Gregor was getting tired of standing. He pushed some papers to the side on the sagging old couch and sat down. “Did you tell him all that? About his family not being anybody?”
“I don’t know,” Hope said. “I think I might have tried. But I was drunk, too, and it was late and everybody was yelling at us to go and I was feeling a little crazy. Because there wasn’t anybody else. I didn’t have other friends. I didn’t have a place to be or anything like that. I had college, but I didn’t have anybody there and then when I went to grad school later, I didn’t have anybody there. And I didn’t know what I was going to do. So I think maybe I just got back into the car and sat still and didn’t say anything.”
“I don’t understand,” Jason Battlesea said. “What did she know as soon as she saw the security tapes?
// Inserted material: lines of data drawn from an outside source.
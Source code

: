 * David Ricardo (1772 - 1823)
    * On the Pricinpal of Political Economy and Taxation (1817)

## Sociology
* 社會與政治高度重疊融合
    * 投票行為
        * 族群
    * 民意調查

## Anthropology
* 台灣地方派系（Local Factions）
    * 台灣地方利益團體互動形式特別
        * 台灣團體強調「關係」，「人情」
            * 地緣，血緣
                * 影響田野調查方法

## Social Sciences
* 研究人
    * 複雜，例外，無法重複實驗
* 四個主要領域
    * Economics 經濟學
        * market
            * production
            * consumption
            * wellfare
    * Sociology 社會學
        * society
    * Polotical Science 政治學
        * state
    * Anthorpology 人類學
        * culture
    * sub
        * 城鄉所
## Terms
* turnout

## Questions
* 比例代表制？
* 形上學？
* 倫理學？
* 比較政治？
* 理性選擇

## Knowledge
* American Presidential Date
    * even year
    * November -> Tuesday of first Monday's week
What could she have known that the police wouldn’t have known at the same time?”
“Marty Veer wasn’t disguised just to be disguised,” Gregor explained. “He was disguised deliberately in order to make him look as much like Hope as possible. He was bulked up in ways to make it seem as if it was Hope committing the robberies along with Chapin Waring. Hope and Marty were close to the same height and they had similar body types.”
“He wouldn’t have liked her so much if he’d heard what she said about him when he wasn’t around,” Hope said. “She was always going on and on about how he was ‘squat’ and how you could really tell what class people were in from how tall they were and how lean and it was like racehorses or something. She didn’t really like him. She didn’t even like him a little bit. She was just playing games with him to get rid of me, and once she was rid of me she’d have found a way to get rid of him. She’d have killed him if she had to.”